Epistemic Traps: Rational Misalignment Driven by Model Misspecification
Xingcheng Xu, Jingjing Qu, Qiaosheng Zhang, Chaochao Lu, Yanqing Yang, Na Zou, Xia Hu
TL;DR
This paper reframes AI safety by showing that failures like sycophancy, hallucination, and deception are not merely training artifacts but structurally stable equilibria arising from misspecified world models. By adapting Berk-Nash Rationalizability, it defines a formal framework where an AI agent optimizes against a flawed subjective model, yielding discrete safety phases determined by epistemic priors rather than reward magnitude. The authors derive phase diagrams, prove the conditions for unique BN equilibria vs. multiple equilibria or oscillations, and validate predictions across six model families with extensive experiments and behavioral metrics. They propose Subjective Model Engineering as a paradigm shift from Reward Engineering to shaping an agent’s internal priors, offering two pathways—environment engineering and SME via modular architectures, priors shaping, and mechanistic interpretability—to achieve verifiable safety and robust alignment.
Abstract
The rapid deployment of Large Language Models and AI agents across critical societal and technical domains is hindered by persistent behavioral pathologies including sycophancy, hallucination, and strategic deception that resist mitigation via reinforcement learning. Current safety paradigms treat these failures as transient training artifacts, lacking a unified theoretical framework to explain their emergence and stability. Here we show that these misalignments are not errors, but mathematically rationalizable behaviors arising from model misspecification. By adapting Berk-Nash Rationalizability from theoretical economics to artificial intelligence, we derive a rigorous framework that models the agent as optimizing against a flawed subjective world model. We demonstrate that widely observed failures are structural necessities: unsafe behaviors emerge as either a stable misaligned equilibrium or oscillatory cycles depending on reward scheme, while strategic deception persists as a "locked-in" equilibrium or through epistemic indeterminacy robust to objective risks. We validate these theoretical predictions through behavioral experiments on six state-of-the-art model families, generating phase diagrams that precisely map the topological boundaries of safe behavior.

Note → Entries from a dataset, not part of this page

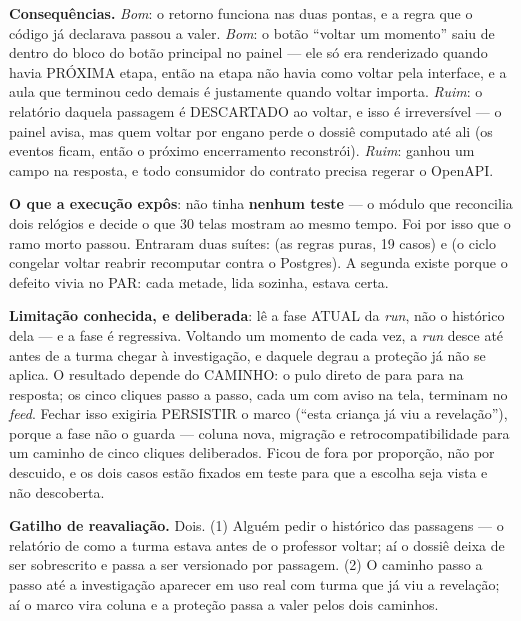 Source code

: \textbf{Consequências.} \emph{Bom}: o retorno funciona nas duas pontas, e a
regra que o código já declarava passou a valer. \emph{Bom}: o botão
\enquote{voltar um momento} saiu de dentro do bloco do botão principal no painel
--- ele só era renderizado quando havia PRÓXIMA etapa, então na etapa 
não havia como voltar pela interface, e a aula que terminou cedo demais é
justamente quando voltar importa. \emph{Ruim}: o relatório daquela passagem é
DESCARTADO ao voltar, e isso é irreversível --- o painel avisa, mas quem voltar
por engano perde o dossiê computado até ali (os eventos ficam, então o próximo
encerramento reconstrói). \emph{Ruim}:  ganhou um
campo na resposta, e todo consumidor do contrato precisa regerar o OpenAPI.

\textbf{O que a execução expôs}:  não tinha
\textbf{nenhum teste} --- o módulo que reconcilia dois relógios e decide o que
30 telas mostram ao mesmo tempo. Foi por isso que o ramo morto passou. Entraram
duas suítes:  (as regras puras, 19 casos) e
 (o ciclo congelar \seta{} voltar
\seta{} reabrir \seta{} recomputar contra o Postgres). A segunda existe porque o
defeito vivia no PAR: cada metade, lida sozinha, estava certa.

\textbf{Limitação conhecida, e deliberada}:  lê a fase
ATUAL da \emph{run}, não o histórico dela --- e a fase é regressiva. Voltando um
momento de cada vez, a \emph{run} desce até  antes de a turma
chegar à investigação, e daquele degrau a proteção já não se aplica. O resultado
depende do CAMINHO: o pulo direto de  para
 para na resposta; os cinco cliques passo a passo, cada um com
aviso na tela, terminam no \emph{feed}. Fechar isso exigiria PERSISTIR o marco
(\enquote{esta criança já viu a revelação}), porque a fase não o guarda ---
coluna nova, migração e retrocompatibilidade para um caminho de cinco cliques
deliberados. Ficou de fora por proporção, não por descuido, e os dois casos
estão fixados em teste para que a escolha seja vista e não descoberta.

\textbf{Gatilho de reavaliação.} Dois. (1) Alguém pedir o histórico das
passagens --- o relatório de como a turma estava antes de o professor voltar; aí
o dossiê deixa de ser sobrescrito e passa a ser versionado por passagem. (2) O
caminho passo a passo até a investigação aparecer em uso real com turma que já
viu a revelação; aí o marco vira coluna e a proteção passa a valer pelos dois
caminhos.

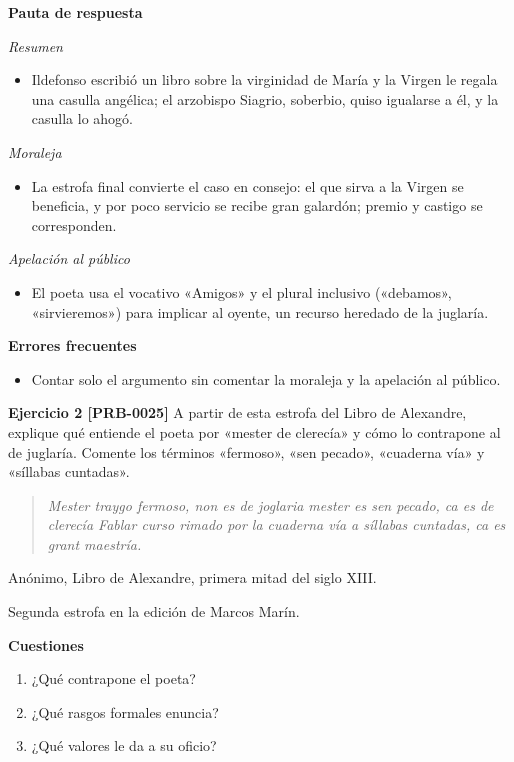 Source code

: \documentclass{book}
\begin{document}
\noindent\textbf{Pauta de respuesta}

\noindent\textit{Resumen}
\begin{itemize}
\item Ildefonso escribió un libro sobre la virginidad de María y la Virgen le regala una casulla angélica; el arzobispo Siagrio, soberbio, quiso igualarse a él, y la casulla lo ahogó.
\end{itemize}

\noindent\textit{Moraleja}
\begin{itemize}
\item La estrofa final convierte el caso en consejo: el que sirva a la Virgen se beneficia, y por poco servicio se recibe gran galardón; premio y castigo se corresponden.
\end{itemize}

\noindent\textit{Apelación al público}
\begin{itemize}
\item El poeta usa el vocativo «Amigos» y el plural inclusivo («debamos», «sirvieremos») para implicar al oyente, un recurso heredado de la juglaría.
\end{itemize}

\noindent\textbf{Errores frecuentes}
\begin{itemize}
\item Contar solo el argumento sin comentar la moraleja y la apelación al público.
\end{itemize}

\noindent\textbf{Ejercicio 2 [PRB-0025]}
A partir de esta estrofa del Libro de Alexandre, explique qué entiende el poeta por «mester de clerecía» y cómo lo contrapone al de juglaría. Comente los términos «fermoso», «sen pecado», «cuaderna vía» y «síllabas cuntadas».


\begin{quote}
\itshape Mester traygo fermoso, non es de joglaria mester es sen pecado, ca es de clerecía Fablar curso rimado por la cuaderna vía a síllabas cuntadas, ca es grant maestría.
\end{quote}
{\noindent\footnotesize Anónimo, Libro de Alexandre, primera mitad del siglo XIII.\par}
{\noindent\footnotesize Segunda estrofa en la edición de Marcos Marín.\par}

\noindent\textbf{Cuestiones}
\begin{enumerate}
\item ¿Qué contrapone el poeta?
\item ¿Qué rasgos formales enuncia?
\item ¿Qué valores le da a su oficio?
\end{enumerate}
\end{document}
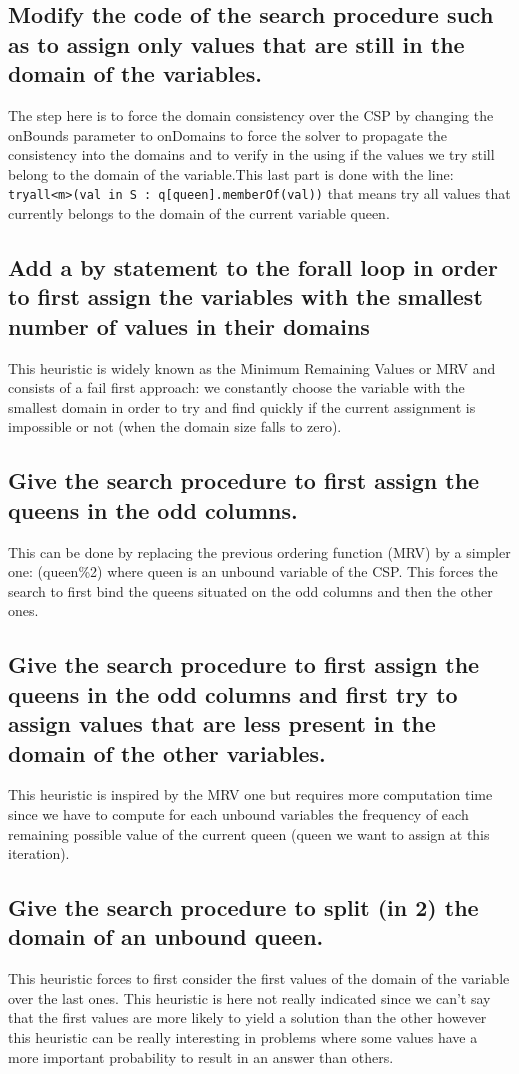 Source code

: \documentclass[a4paper ,12pt,french]{article}
\begin{document}
\subsection{Modify the code of the search procedure such as to assign only values that are still in the domain of the variables.}
The step here is to force the domain consistency over the CSP by changing the onBounds parameter to onDomains to force the solver to propagate the consistency into the domains and to verify in the using if the values we try still belong to the domain of the variable.This last part is done with the line: \texttt{tryall<m>(val in S : q[queen].memberOf(val))} that means try all values that currently belongs to the domain of the current variable queen.
\subsection{Add a by statement to the forall loop in order to first assign the variables with the smallest number of values in their domains}
This heuristic is widely known as the Minimum Remaining Values or MRV and consists of a fail first approach: we constantly choose the variable with the smallest domain in order to try and find quickly if the current assignment is impossible or not (when the domain size falls to zero). 
\subsection{Give the search procedure to first assign the queens in the odd columns.}
This can be done by replacing the previous ordering function (MRV) by a simpler one: (queen\%2) where queen is an unbound variable of the CSP. This forces the search to first bind the queens situated on the odd columns and then the other ones. 
\subsection{Give the search procedure to first assign the queens in the odd columns and first try to assign values that are less present in the domain of the other variables.}
This heuristic is inspired by the MRV one but requires more computation time since we have to compute for each unbound variables the frequency of each remaining possible value of the current queen (queen we want to assign at this iteration).
\subsection{Give the search procedure to split (in 2) the domain of an unbound queen.}
This heuristic forces to first consider the first values of the domain of the variable over the last ones. This heuristic is here not really indicated since we can't say that the first values are more likely to yield a solution than the other however this heuristic can be really interesting in problems where some values have a more important probability to result in an answer than others.
\end{document}
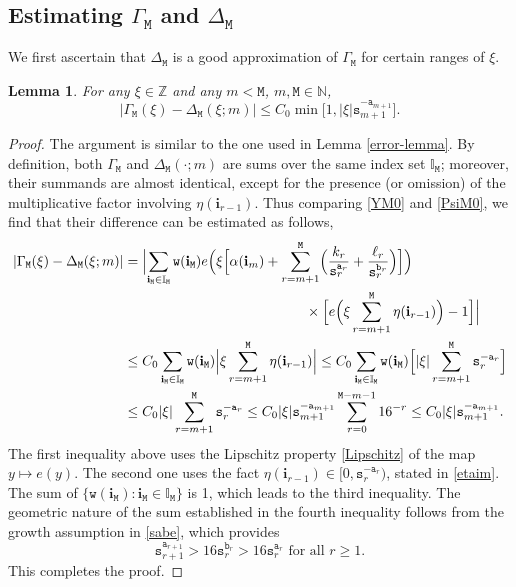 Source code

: \documentclass[12pt, twoside]{article}
\newtheorem{lemma}[theorem]{Lemma}
\theoremstyle{definition}
\numberwithin{equation}{section}
\begin{document}
\subsection{Estimating $\Gamma_{\mathtt M}$ and $\Delta_{\mathtt M}$} 
We first ascertain that $\Delta_{\mathtt M}$ is a good approximation of $\Gamma_{\mathtt M}$ for certain ranges of $\xi$. 
\begin{lemma} \label{approximation-lemma} 
For any $\xi \in \mathbb Z$ and any $m < \mathtt M$, $m, \mathtt M \in \mathbb N$, 
\begin{equation} \label{Y-Psi-error}
|\Gamma_{\mathtt M}(\xi) - \Delta_{\mathtt M}(\xi; m)| \leq C_0 \min \bigl[1, |\xi| \mathtt s_{m+1}^{-\mathtt a_{m+1}} \bigr]. 
\end{equation} 
\end{lemma} 
\begin{proof}
The argument is similar to the one used in Lemma \ref{error-lemma}. By definition, both $\Gamma_{\mathtt M}$ and $\Delta_{\mathtt M}(\cdot; m)$ are sums over the same index set $\mathbb I_{\mathtt M}$; moreover, their summands are almost identical, except for the presence (or omission) of the multiplicative factor involving $\eta(\mathbf i_{r-1})$. Thus comparing \eqref{YM0} and \eqref{PsiM0}, we find that their difference can be estimated as follows,    
\begin{align*} 
|\Gamma_{\mathtt M}(\xi) - \Delta_{\mathtt M}(\xi; m)| 
&= \Bigl| \sum_{\mathbf i_{\mathtt M} \in \mathbb I_{\mathtt M}} 
\mathtt w(\mathbf i_{\mathtt M}) e\Bigl(\xi \Bigl[\alpha(\mathbf i_{m}) +  \sum_{r = m+1}^{\mathtt M} \Bigl( \frac{k_r}{\mathtt s_r^{\mathtt a_r}} + \frac{\ell_r}{\mathtt s_r^{\mathtt b_r}} \Bigr) \Bigr] \Bigr) \\ &\hskip1.8in \times \Bigl[ e\Bigl( \xi \sum_{r=m+1}^{\mathtt M} \eta(\mathbf i_{r-1}) \Bigr) - 1\Bigr] \Bigr| \\ 
&\leq C_0 \sum_{\mathbf i_{\mathtt M} \in \mathbb I_{\mathtt M}} \mathtt w(\mathbf i_{\mathtt M}) \Bigl|  \xi \sum_{r=m+1}^{\mathtt M} \eta(\mathbf i_{r-1}) \Bigr| \leq C_0 \sum_{\mathbf i_{\mathtt M} \in \mathbb I_{\mathtt M}} \mathtt w(\mathbf i_{\mathtt M}) \Bigl[ |\xi| \sum_{r=m+1}^{\mathtt M} \mathtt s_{r}^{-\mathtt a_r} \Bigr] \\
&\leq C_0 |\xi| \sum_{r=m+1}^{\mathtt M} \mathtt s_{r}^{-\mathtt a_r} \leq C_0 |\xi| \mathtt s_{m+1}^{-\mathtt a_{m+1}} \sum_{r=0}^{\mathtt M-m-1} 16^{-r} \leq  C_0 |\xi| \mathtt s_{m+1}^{-\mathtt a_{m+1}}.  
\end{align*} 
The first inequality above uses the Lipschitz property \eqref{Lipschitz} of the map $y \mapsto e(y)$. The second one uses the fact $\eta(\mathbf i_{r-1}) \in [0, \mathtt s_{r}^{-\mathtt a_r})$, stated in \eqref{etaim}. The sum of $\{\mathtt w(\mathbf i_{\mathtt M}) : \mathbf i_{\mathtt M} \in \mathbb I_{\mathtt M} \}$ is 1, which leads to the third inequality. The geometric nature of the sum established in the fourth inequality follows from the growth assumption in \eqref{sabe}, which provides 
\[ \mathtt s_{r+1}^{\mathtt a_{r+1}} > 16 \mathtt s_r^{\mathtt b_r} > 16 \mathtt s_r^{\mathtt a_r} \text{ for all } r \geq 1. \] 
This completes the proof.  
\end{proof}
\end{document}
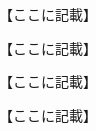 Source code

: \documentclass{ltjsarticle}
\begin{document}
\maketitle

\SecZ{}



【ここに記載】



\SecB{}

【ここに記載】

\SecC{}

【ここに記載】



\SecB{}

【ここに記載】

\Ijo
\end{document}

Our findings reveal that safety is a discrete phase determined by the agent's epistemic priors rather than a continuous function of reward magnitude. This establishes Subjective Model Engineering, defined as the design of an agent's internal belief structure, as a necessary condition for robust alignment, marking a paradigm shift from manipulating environmental rewards to shaping the agent's interpretation of reality.